However, there is an important class of so called asymmetric simple exclusion processes (ASEP) which allow analytic treatment. It is commonly accepted that different versions of ASEP provide an adequate description of statistical properties of one-dimensional diffusive and driven-diffusive systems. During the last decade the ASEP was a laboratory for obtaining the universal critical exponents and scaling functions for different universality classes.
My recent research was related to a study of the theory of critical phenomena in 2D statistical systems using advanced mathematical methods. In particular, I have obtained new powerful results in the representation theory of quantum groups. Surprisingly these results found applications in stochastic processes where they define the most general ASEP process with exactly solvable dynamics.

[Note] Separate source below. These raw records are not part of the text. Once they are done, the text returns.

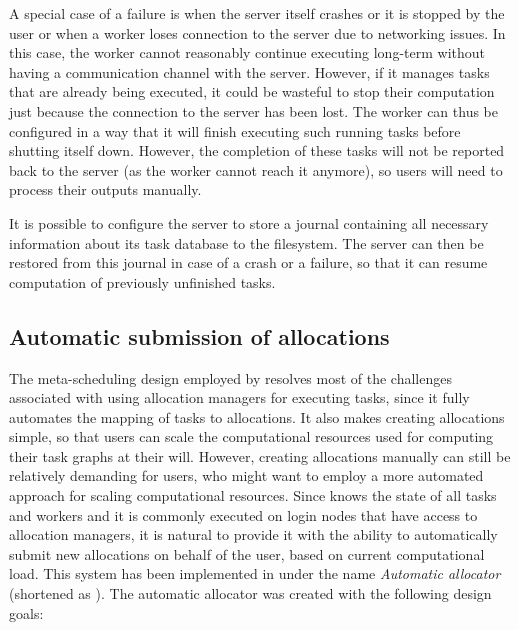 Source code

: A special case of a failure is when the server itself crashes or it is stopped by the user or when
a worker loses connection to the server due to networking issues. In this case, the worker cannot
reasonably continue executing long-term without having a communication channel with the server.
However, if it manages tasks that are already being executed, it could be wasteful to stop their
computation just because the connection to the server has been lost. The worker can thus be
configured in a way that it will finish executing such running tasks before shutting itself down.
However, the completion of these tasks will not be reported back to the server (as the worker
cannot reach it anymore), so users will need to process their outputs manually.

It is possible to configure the server to store a journal containing all necessary information
about its task database to the filesystem. The server can then be restored from this journal in
case of a crash or a failure, so that it can resume computation of previously unfinished tasks.

\subsection{Automatic submission of allocations}
\label{hq:automatic-allocation}
The meta-scheduling design employed by \hyperqueue{} resolves most of the challenges
associated with using allocation managers for executing tasks, since it fully automates the mapping
of tasks to allocations. It also makes creating allocations simple, so that users can scale the
computational resources used for computing their task graphs at their will. However, creating
allocations manually can still be relatively demanding for users, who might want to employ a more
automated approach for scaling computational resources. Since \hyperqueue{} knows the
state of all tasks and workers and it is commonly executed on login nodes that have access to
allocation managers, it is natural to provide it with the ability to automatically submit new
allocations on behalf of the user, based on current computational load. This system has been
implemented in \hq{} under the name \emph{Automatic allocator} (shortened as \autoalloc{}). The automatic
allocator was created with the following design goals:

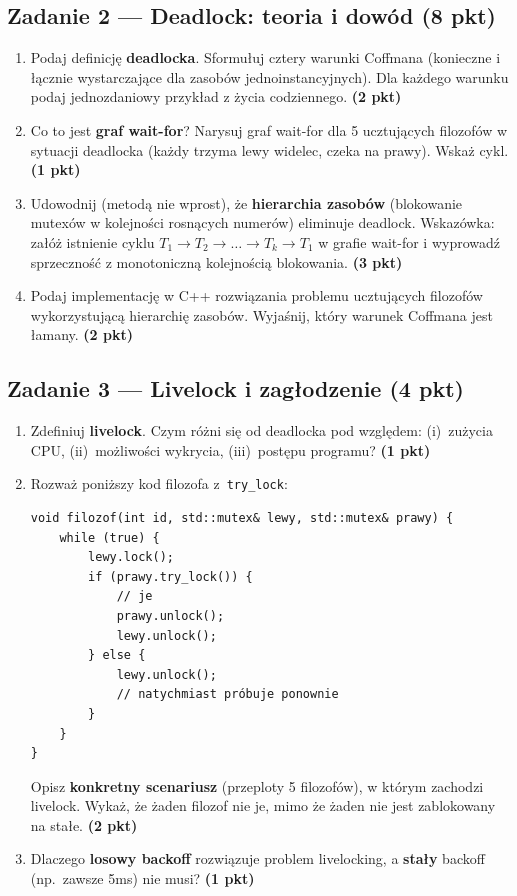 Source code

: \documentclass[11pt,a4paper]{article}
\newcommand{\pkt}[1]{\hfill\textbf{(#1 pkt)}}
\begin{document}
\subsection*{Zadanie 2 --- Deadlock: teoria i dowód \pkt{8}}

\begin{enumerate}[label=(\alph*)]
\item Podaj definicję \textbf{deadlocka}. Sformułuj cztery warunki Coffmana (konieczne i łącznie wystarczające dla zasobów jednoinstancyjnych). Dla każdego warunku podaj jednozdaniowy przykład z życia codziennego. \pkt{2}

\item Co to jest \textbf{graf wait-for}? Narysuj graf wait-for dla 5 ucztujących filozofów w sytuacji deadlocka (każdy trzyma lewy widelec, czeka na prawy). Wskaż cykl. \pkt{1}

\item Udowodnij (metodą nie wprost), że \textbf{hierarchia zasobów} (blokowanie mutexów w kolejności rosnących numerów) eliminuje deadlock. Wskazówka: załóż istnienie cyklu $T_1 \to T_2 \to \ldots \to T_k \to T_1$ w grafie wait-for i wyprowadź sprzeczność z monotoniczną kolejnością blokowania. \pkt{3}

\item Podaj implementację w C++ rozwiązania problemu ucztujących filozofów wykorzystującą hierarchię zasobów. Wyjaśnij, który warunek Coffmana jest łamany. \pkt{2}
\end{enumerate}

\subsection*{Zadanie 3 --- Livelock i zagłodzenie \pkt{4}}

\begin{enumerate}[label=(\alph*)]
\item Zdefiniuj \textbf{livelock}. Czym różni się od deadlocka pod względem: (i)~zużycia CPU, (ii)~możliwości wykrycia, (iii)~postępu programu? \pkt{1}

\item Rozważ poniższy kod filozofa z~\texttt{try\_lock}:
\begin{lstlisting}
void filozof(int id, std::mutex& lewy, std::mutex& prawy) {
    while (true) {
        lewy.lock();
        if (prawy.try_lock()) {
            // je
            prawy.unlock();
            lewy.unlock();
        } else {
            lewy.unlock();
            // natychmiast próbuje ponownie
        }
    }
}
\end{lstlisting}
Opisz \textbf{konkretny scenariusz} (przeploty 5 filozofów), w którym zachodzi livelock. Wykaż, że żaden filozof nie je, mimo że żaden nie jest zablokowany na stałe. \pkt{2}

\item Dlaczego \textbf{losowy backoff} rozwiązuje problem livelocking, a \textbf{stały} backoff (np.\ zawsze 5ms) nie musi? \pkt{1}
\end{enumerate}
\end{document}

Dr. Vladimir Mangazeev graduated from the Moscow State University and obtained his PhD in Theoretical Physics from the Institute for High Energy Physics, Russia in 1993. In 1994 he moved to Australia to join the Department of Theoretical Physics as a Postdoctoral Fellow. In 1998 he relocated to the School of Mathematical Sciences, ANU as the Australian Research Council QEII Fellow to work on problems of quantum integrability in 3D. In 2004 he returned to the Department of Theoretical Physics. His current research topics include numerical renormalization group analysis of quantum interacting systems, integrable systems and quantum groups, applications to stochastic processes.